To overcome on-target, off-tumor toxicity, LabGenius designs antibodies that act like biological computers. These molecules "sample" the density of target receptors on a cell's surface and are engineered to activate and kill only when a specific threshold is met, distinguishing high-expression cancer cells from low-expression healthy cells.
While personalized cancer vaccines require extracting and processing a patient's tumor, Create Medicines' in vivo approach is entirely off-the-shelf. By delivering the programming directly into the body, they enable the patient's own immune system to do the complex, personalized work of attacking the cancer itself.

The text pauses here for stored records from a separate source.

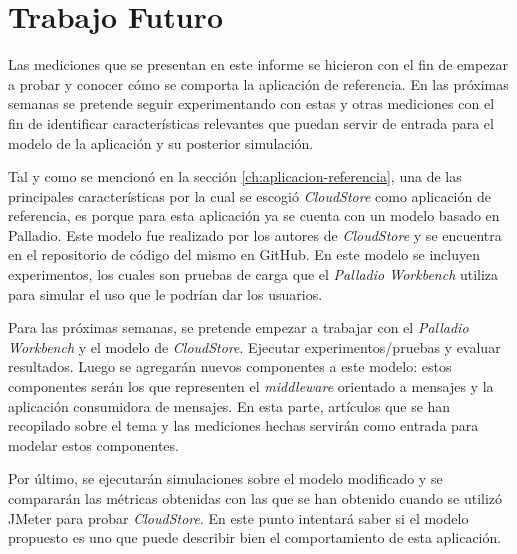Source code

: \documentclass[11pt, twoside]{report}
\begin{document}
\section{Trabajo Futuro}
Las mediciones que se presentan en este informe se hicieron con el fin de empezar a probar y conocer cómo se comporta la aplicación de referencia. En las próximas semanas se pretende seguir experimentando con estas y otras mediciones con el fin de identificar características relevantes que puedan servir de entrada para el modelo de la aplicación y su posterior simulación.

Tal y como se mencionó en la sección \ref{ch:aplicacion-referencia}, una de las principales características por la cual se escogió \emph{CloudStore} como aplicación de referencia, es porque para esta aplicación ya se cuenta con un modelo basado en Palladio. Este modelo fue realizado por los autores de \emph{CloudStore} y se encuentra en el repositorio de código del mismo en GitHub. En este modelo se incluyen experimentos, los cuales son pruebas de carga que el \emph{Palladio Workbench} utiliza para simular el uso que le podrían dar los usuarios. 

Para las próximas semanas, se pretende empezar a trabajar con el \emph{Palladio Workbench} y el modelo de \emph{CloudStore}. Ejecutar experimentos/pruebas y evaluar resultados. Luego se agregarán nuevos componentes a este modelo: estos componentes serán los que representen el \emph{middleware} orientado a mensajes y la aplicación consumidora de mensajes. En esta parte, artículos que se han recopilado sobre el tema y las mediciones hechas servirán como entrada para modelar estos componentes.

Por último, se ejecutarán simulaciones sobre el modelo modificado y se compararán las métricas obtenidas con las que se han obtenido cuando se utilizó JMeter para probar \emph{CloudStore}. En este punto intentará saber si el modelo propuesto es uno que puede describir bien el comportamiento de esta aplicación.
\end{document}
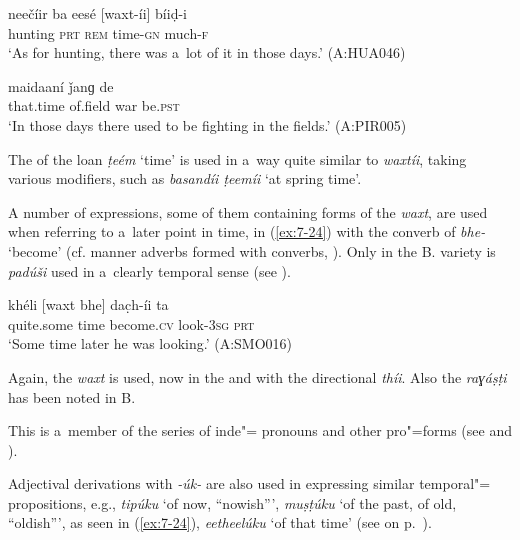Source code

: \begin{exe}
\ex
\label{ex:7-22}
\gll neečíir ba eesé [waxt-íi] bíiḍ-i \\
hunting \textsc{prt} \textsc{rem} time-\textsc{gn}  much-\textsc{f} \\
\glt `As for hunting, there was a~lot of it in those days.' (A:HUA046)

\ex
\label{ex:7-23}
\gll [eetheél] maidaaní ǰanɡ de \\
that.time  of.field  war be.\textsc{pst } \\
\glt `In those days there used to be fighting in the fields.' (A:PIR005)
\end{exe}

The  of the  loan \textit{ṭeém} `time' is used in a~way quite similar to \textit{waxtíi}, taking various modifiers, such as \textit{basandíi ṭeemíi} `at spring time'.


 A number of expressions, some of them containing forms of the  \textit{waxt}, are used when referring to a~later point in time, in (\ref{ex:7-24}) with the converb of \textit{bhe-} `become' (cf. manner adverbs formed with converbs, ). Only in the B. variety is \textit{padúši} used in a~clearly temporal sense (see ).

\begin{exe}
\ex
\label{ex:7-24}
\gll khéli [waxt bhe] dac̣h-íi ta \\
quite.some time become.\textsc{cv} look-\textsc{3sg} \textsc{prt}\\
\glt `Some time later he was looking.' (A:SMO016) 
\end{exe}

 Again, the  \textit{waxt} is used, now in the  and with the directional  \textit{thíi}. Also the  \textit{raɣáṣṭi} has been noted in B.


 This is a~member of the series of
inde"= pronouns and other pro"=forms (see  and
).


Adjectival derivations with \textit{-úk-} are also used in expressing similar temporal"= propositions, e.g., \textit{tipúku} `of now, ``nowish''', \textit{muṣṭúku} `of the past, of old, ``oldish''', as seen in (\ref{ex:7-24}), \textit{eetheelúku} `of that time' (see  on p.~\pageref{tab:7-2}). 

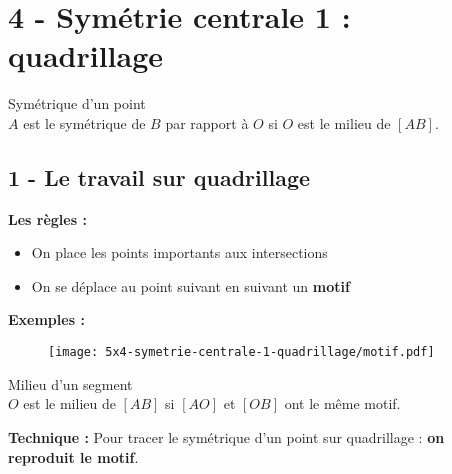 



\section*{4 - Symétrie centrale 1 : quadrillage}

\begin{Definition}{Symétrique d'un point}\\
  $A$ est le symétrique de $B$ par rapport à $O$ si $O$ est le milieu de $[AB]$.
\end{Definition}

\subsection*{1 - Le travail sur quadrillage}

\textbf{Les règles : }

\begin{itemize}[label={$\bullet$}]
  \item On place les points importants aux intersections
  \item On se déplace au point suivant en suivant un \textbf{motif}
\end{itemize} 

\textbf{Exemples :}

\begin{figure}[H]
  \centering
  \texttt{[image: 5x4-symetrie-centrale-1-quadrillage/motif.pdf]}
\end{figure}

\begin{Definition}{Milieu d'un segment}\\
  $O$ est le milieu de $[AB]$ si $[AO]$ et $[OB]$ ont le même motif.
\end{Definition}

\textbf{Technique : }Pour tracer le symétrique d'un point sur quadrillage : \textbf{on reproduit le motif}.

While complex gene editing may be challenging in vivo, Colonia's platform presents a novel opportunity: targeting different immune cell types (e.g., T-cells and NK cells) with distinct payloads in a single treatment. This could create synergistic, multi-pronged attacks on tumors, a paradigm distinct from current ex vivo methods which focus on engineering a single cell type.
Accession's second product is a bispecific antibody that binds to all cancer cells. While this would be dangerously toxic if delivered systemically, their targeted virus delivery system ensures it is only produced inside the tumor. This strategy makes previously "undruggable" therapeutic concepts viable.
A key innovation in Sana's diabetes cell therapy is overcoming the dual immune response. While knocking out MHC expression hides cells from the adaptive system (T-cells), this triggers an attack from the innate system (NK cells). Sana's solution is to overexpress CD47, effectively creating a "don't kill me" signal for both.
Voyager CEO Al Sandrock explains their AAV capsids are engineered to be so potent at crossing the blood-brain barrier that doses can be an order of magnitude lower than standard. Crucially, the capsids are also designed to *avoid* the liver, directly addressing the toxicity issues that have plagued the field.
Create Medicines chose LNP-delivered RNA for its in vivo platform to give physicians control. Unlike permanent lentiviral approaches, repeatable dosing allows for adapting to tumor antigen escape and managing durability and safety over time. This flexibility is a core strategic advantage for complex diseases like solid tumors.
Beyond transient RNA, Create has developed a unique retrotransposon based on the human Line-1 element. This technology allows for stable, scarless gene delivery using only RNA, providing an option for durable expression (e.g., for CD19 CAR-T) alongside their transient approaches, creating a highly versatile platform.